1 March 2020 2,222 views No Comment

Elizabeth A. Stuart
Professor of Mental Health, Biostatistics, and Health Policy and Management
Associate Dean for Education
Johns Hopkins Bloomberg School of Public Health

Educational Background:
PhD, Statistics, Harvard University
AB, Mathematics (Major), Chemistry (Minor), Smith College

Elizabeth A. Stuart is a statistician by training who works at the interface of statistical methods and public health, with particular expertise in methods for estimating causal effects. Big picture, Stuart is interested in the trade-offs between different study designs for estimating causal effects and how to increase the internal validity of nonexperimental studies (using methods such as propensity scores) and the external validity of randomized trials. She is committed to the dissemination and translation of statistical methods to broad audiences, and many of her papers aim to provide tutorials on methods or guidance for best practice of statistical methods.

Stuart’s primary areas of application include mental health, substance use, gun violence, education, and policy evaluation, including co-directing the JHSPH Center for Mental Health and Addiction Policy Research and co-leading an evaluation component of a Bloomberg opioids initiative. One of her proudest accomplishments is publishing first-authored papers in substance use, autism, and other fields in addition to her methodological work.

Stuart is a fellow of the American Statistical Association and has been recognized with the mid-career award from the ASA Health Policy Statistics Section, the Gertrude Cox Award for applied statistics, and the Myrto Lefkopoulou award from the Harvard University Department of Biostatistics. She is also particularly proud of the teaching and mentoring awards she has received at Johns Hopkins.

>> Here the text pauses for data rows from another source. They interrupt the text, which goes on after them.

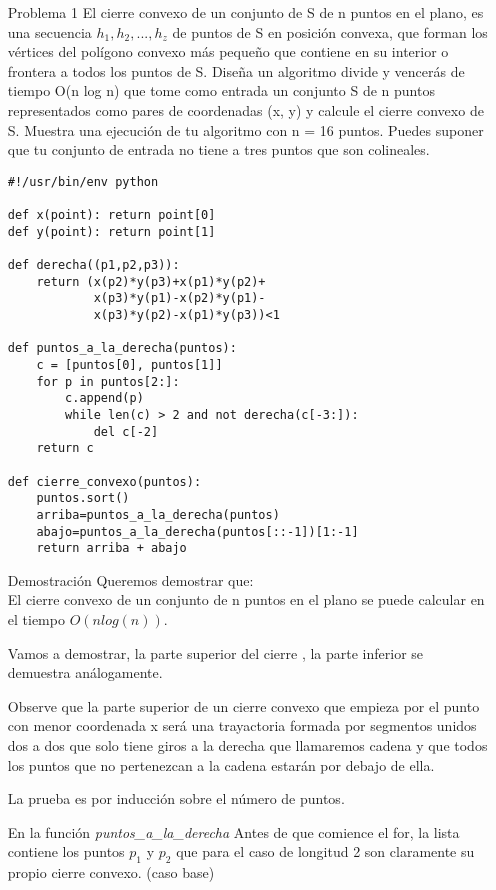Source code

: \documentclass[12pt]{article}
\begin{document}
\begin{itemize}
\item[Problema 1] El cierre convexo de un conjunto de S de n puntos en el plano, es una
secuencia $h_1 , h_2, . . . , h_z$ de puntos de S en posición convexa, que forman
los vértices del polígono convexo más pequeño que contiene en su interior
o frontera a todos los puntos de S. Diseña un algoritmo divide y vencerás
de tiempo O(n log n) que tome como entrada un conjunto S de n puntos
representados como pares de coordenadas (x, y) y calcule el cierre convexo
de S. Muestra una ejecución de tu algoritmo con n = 16 puntos. Puedes suponer que tu conjunto de entrada no tiene a tres puntos que son colineales.
\newpage

\begin{lstlisting}[frame=single]
#!/usr/bin/env python

def x(point): return point[0]
def y(point): return point[1]

def derecha((p1,p2,p3)):
    return (x(p2)*y(p3)+x(p1)*y(p2)+
            x(p3)*y(p1)-x(p2)*y(p1)-
            x(p3)*y(p2)-x(p1)*y(p3))<1

def puntos_a_la_derecha(puntos):
    c = [puntos[0], puntos[1]]
    for p in puntos[2:]:
        c.append(p)
        while len(c) > 2 and not derecha(c[-3:]):
            del c[-2]
    return c

def cierre_convexo(puntos):
    puntos.sort() 
    arriba=puntos_a_la_derecha(puntos)
    abajo=puntos_a_la_derecha(puntos[::-1])[1:-1]
    return arriba + abajo

\end{lstlisting}

\item[Demostración] Queremos demostrar que:\\
 El cierre convexo de un conjunto de n puntos en el plano se puede calcular en el tiempo $O(n  log (n))$.


Vamos a demostrar, la parte superior del cierre , la parte inferior se demuestra análogamente. 

Observe que la parte superior de un cierre convexo que empieza por el punto con menor coordenada x será una trayactoria formada por segmentos unidos dos a dos que solo tiene giros a la derecha que llamaremos cadena y que todos los puntos que no pertenezcan a la cadena estarán por debajo de ella.

La prueba es por inducción sobre el número de puntos. 

En la función \emph{puntos\_a\_la\_derecha}
Antes de que comience el for, la lista contiene los puntos $p_1$ y $p_2$ que para el caso de longitud 2 son claramente su propio cierre convexo. (caso base)\\


\end{itemize}
\end{document}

Stuart grew up in Laconia, New Hampshire (and still gets back there whenever she can). While studying for her undergraduate degree at Smith College, she knew she wanted to “save the world through math” but had no idea what that meant or how to do it (this was before Smith developed a strong data science and statistics program). After college, she worked as a research assistant at Mathematica Policy Research, which is where she discovered statistics as a way to link her interests in public policy, the social sciences, and mathematics. She returned to Mathematica for two years after graduate school, and then found her way to public health, where she feels lucky to be able to apply statistical methods and thinking across a range of important application areas and to work in a highly collaborative, collegial, and interdisciplinary environment.